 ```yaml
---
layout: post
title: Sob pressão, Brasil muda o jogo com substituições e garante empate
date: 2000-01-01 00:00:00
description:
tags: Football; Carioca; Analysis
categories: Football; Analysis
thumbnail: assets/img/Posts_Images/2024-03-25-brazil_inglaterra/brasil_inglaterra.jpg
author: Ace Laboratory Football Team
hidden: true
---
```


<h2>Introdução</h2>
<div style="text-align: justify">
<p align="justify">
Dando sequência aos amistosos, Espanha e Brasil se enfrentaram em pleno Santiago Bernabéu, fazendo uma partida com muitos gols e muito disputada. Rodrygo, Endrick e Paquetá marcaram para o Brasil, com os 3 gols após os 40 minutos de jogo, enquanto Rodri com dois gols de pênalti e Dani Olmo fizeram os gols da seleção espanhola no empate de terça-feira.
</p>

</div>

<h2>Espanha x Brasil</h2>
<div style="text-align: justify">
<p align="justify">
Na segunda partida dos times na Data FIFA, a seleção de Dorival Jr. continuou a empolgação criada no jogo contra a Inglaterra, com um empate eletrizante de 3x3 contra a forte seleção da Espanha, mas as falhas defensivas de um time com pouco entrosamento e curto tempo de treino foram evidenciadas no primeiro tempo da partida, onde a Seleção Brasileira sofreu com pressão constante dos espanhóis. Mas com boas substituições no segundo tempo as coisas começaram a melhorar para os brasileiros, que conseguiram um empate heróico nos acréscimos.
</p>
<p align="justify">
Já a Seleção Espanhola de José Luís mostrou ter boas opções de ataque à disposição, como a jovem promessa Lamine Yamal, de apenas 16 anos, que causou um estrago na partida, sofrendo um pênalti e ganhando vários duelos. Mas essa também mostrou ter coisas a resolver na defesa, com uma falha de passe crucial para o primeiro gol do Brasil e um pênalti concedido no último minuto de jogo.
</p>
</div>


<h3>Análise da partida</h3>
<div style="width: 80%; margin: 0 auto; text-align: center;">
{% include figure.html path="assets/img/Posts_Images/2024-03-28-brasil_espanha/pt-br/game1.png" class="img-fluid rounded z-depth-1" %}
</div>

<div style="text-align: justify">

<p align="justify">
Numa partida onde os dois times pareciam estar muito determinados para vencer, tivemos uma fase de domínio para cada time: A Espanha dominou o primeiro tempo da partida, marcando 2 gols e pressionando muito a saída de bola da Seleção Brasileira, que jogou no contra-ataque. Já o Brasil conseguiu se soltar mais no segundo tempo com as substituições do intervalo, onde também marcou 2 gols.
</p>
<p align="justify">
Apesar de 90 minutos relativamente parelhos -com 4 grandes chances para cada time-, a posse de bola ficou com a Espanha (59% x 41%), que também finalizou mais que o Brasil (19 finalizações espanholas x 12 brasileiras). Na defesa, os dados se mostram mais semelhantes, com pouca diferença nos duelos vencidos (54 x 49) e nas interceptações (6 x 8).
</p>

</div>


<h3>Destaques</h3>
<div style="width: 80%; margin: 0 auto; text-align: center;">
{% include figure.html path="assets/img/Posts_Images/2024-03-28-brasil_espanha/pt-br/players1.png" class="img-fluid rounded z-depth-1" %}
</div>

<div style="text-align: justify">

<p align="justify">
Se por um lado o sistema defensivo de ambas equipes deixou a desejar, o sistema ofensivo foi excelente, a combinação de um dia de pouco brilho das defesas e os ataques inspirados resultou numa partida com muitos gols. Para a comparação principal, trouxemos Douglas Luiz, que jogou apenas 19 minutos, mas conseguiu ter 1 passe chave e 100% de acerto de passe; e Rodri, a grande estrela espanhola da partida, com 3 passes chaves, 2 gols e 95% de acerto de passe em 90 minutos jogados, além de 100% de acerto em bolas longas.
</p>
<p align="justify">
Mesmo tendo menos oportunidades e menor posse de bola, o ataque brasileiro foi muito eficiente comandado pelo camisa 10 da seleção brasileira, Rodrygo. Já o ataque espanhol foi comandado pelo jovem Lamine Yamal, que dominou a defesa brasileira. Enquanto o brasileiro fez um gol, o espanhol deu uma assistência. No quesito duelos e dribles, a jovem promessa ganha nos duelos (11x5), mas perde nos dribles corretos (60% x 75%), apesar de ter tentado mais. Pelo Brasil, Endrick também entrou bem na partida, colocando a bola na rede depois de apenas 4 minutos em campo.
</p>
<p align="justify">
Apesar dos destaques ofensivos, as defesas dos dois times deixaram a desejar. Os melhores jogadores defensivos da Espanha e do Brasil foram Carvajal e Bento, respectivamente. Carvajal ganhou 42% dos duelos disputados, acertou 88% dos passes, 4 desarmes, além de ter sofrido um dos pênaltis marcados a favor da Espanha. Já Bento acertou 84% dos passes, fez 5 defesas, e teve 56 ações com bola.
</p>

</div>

> Problem to solve: Copy task. Give back the whole listing exactly as written.

> Answer space:
 ```yaml
---
layout: post
title: Sob pressão, Brasil muda o jogo com substituições e garante empate
date: 2000-01-01 00:00:00
description:
tags: Football; Carioca; Analysis
categories: Football; Analysis
thumbnail: assets/img/Posts_Images/2024-03-25-brazil_inglaterra/brasil_inglaterra.jpg
author: Ace Laboratory Football Team
hidden: true
---
```


<h2>Introdução</h2>
<div style="text-align: justify">
<p align="justify">
Dando sequência aos amistosos, Espanha e Brasil se enfrentaram em pleno Santiago Bernabéu, fazendo uma partida com muitos gols e muito disputada. Rodrygo, Endrick e Paquetá marcaram para o Brasil, com os 3 gols após os 40 minutos de jogo, enquanto Rodri com dois gols de pênalti e Dani Olmo fizeram os gols da seleção espanhola no empate de terça-feira.
</p>

</div>

<h2>Espanha x Brasil</h2>
<div style="text-align: justify">
<p align="justify">
Na segunda partida dos times na Data FIFA, a seleção de Dorival Jr. continuou a empolgação criada no jogo contra a Inglaterra, com um empate eletrizante de 3x3 contra a forte seleção da Espanha, mas as falhas defensivas de um time com pouco entrosamento e curto tempo de treino foram evidenciadas no primeiro tempo da partida, onde a Seleção Brasileira sofreu com pressão constante dos espanhóis. Mas com boas substituições no segundo tempo as coisas começaram a melhorar para os brasileiros, que conseguiram um empate heróico nos acréscimos.
</p>
<p align="justify">
Já a Seleção Espanhola de José Luís mostrou ter boas opções de ataque à disposição, como a jovem promessa Lamine Yamal, de apenas 16 anos, que causou um estrago na partida, sofrendo um pênalti e ganhando vários duelos. Mas essa também mostrou ter coisas a resolver na defesa, com uma falha de passe crucial para o primeiro gol do Brasil e um pênalti concedido no último minuto de jogo.
</p>
</div>


<h3>Análise da partida</h3>
<div style="width: 80%; margin: 0 auto; text-align: center;">
{% include figure.html path="assets/img/Posts_Images/2024-03-28-brasil_espanha/pt-br/game1.png" class="img-fluid rounded z-depth-1" %}
</div>

<div style="text-align: justify">

<p align="justify">
Numa partida onde os dois times pareciam estar muito determinados para vencer, tivemos uma fase de domínio para cada time: A Espanha dominou o primeiro tempo da partida, marcando 2 gols e pressionando muito a saída de bola da Seleção Brasileira, que jogou no contra-ataque. Já o Brasil conseguiu se soltar mais no segundo tempo com as substituições do intervalo, onde também marcou 2 gols.
</p>
<p align="justify">
Apesar de 90 minutos relativamente parelhos -com 4 grandes chances para cada time-, a posse de bola ficou com a Espanha (59% x 41%), que também finalizou mais que o Brasil (19 finalizações espanholas x 12 brasileiras). Na defesa, os dados se mostram mais semelhantes, com pouca diferença nos duelos vencidos (54 x 49) e nas interceptações (6 x 8).
</p>

</div>


<h3>Destaques</h3>
<div style="width: 80%; margin: 0 auto; text-align: center;">
{% include figure.html path="assets/img/Posts_Images/2024-03-28-brasil_espanha/pt-br/players1.png" class="img-fluid rounded z-depth-1" %}
</div>

<div style="text-align: justify">

<p align="justify">
Se por um lado o sistema defensivo de ambas equipes deixou a desejar, o sistema ofensivo foi excelente, a combinação de um dia de pouco brilho das defesas e os ataques inspirados resultou numa partida com muitos gols. Para a comparação principal, trouxemos Douglas Luiz, que jogou apenas 19 minutos, mas conseguiu ter 1 passe chave e 100% de acerto de passe; e Rodri, a grande estrela espanhola da partida, com 3 passes chaves, 2 gols e 95% de acerto de passe em 90 minutos jogados, além de 100% de acerto em bolas longas.
</p>
<p align="justify">
Mesmo tendo menos oportunidades e menor posse de bola, o ataque brasileiro foi muito eficiente comandado pelo camisa 10 da seleção brasileira, Rodrygo. Já o ataque espanhol foi comandado pelo jovem Lamine Yamal, que dominou a defesa brasileira. Enquanto o brasileiro fez um gol, o espanhol deu uma assistência. No quesito duelos e dribles, a jovem promessa ganha nos duelos (11x5), mas perde nos dribles corretos (60% x 75%), apesar de ter tentado mais. Pelo Brasil, Endrick também entrou bem na partida, colocando a bola na rede depois de apenas 4 minutos em campo.
</p>
<p align="justify">
Apesar dos destaques ofensivos, as defesas dos dois times deixaram a desejar. Os melhores jogadores defensivos da Espanha e do Brasil foram Carvajal e Bento, respectivamente. Carvajal ganhou 42% dos duelos disputados, acertou 88% dos passes, 4 desarmes, além de ter sofrido um dos pênaltis marcados a favor da Espanha. Já Bento acertou 84% dos passes, fez 5 defesas, e teve 56 ações com bola.
</p>

</div>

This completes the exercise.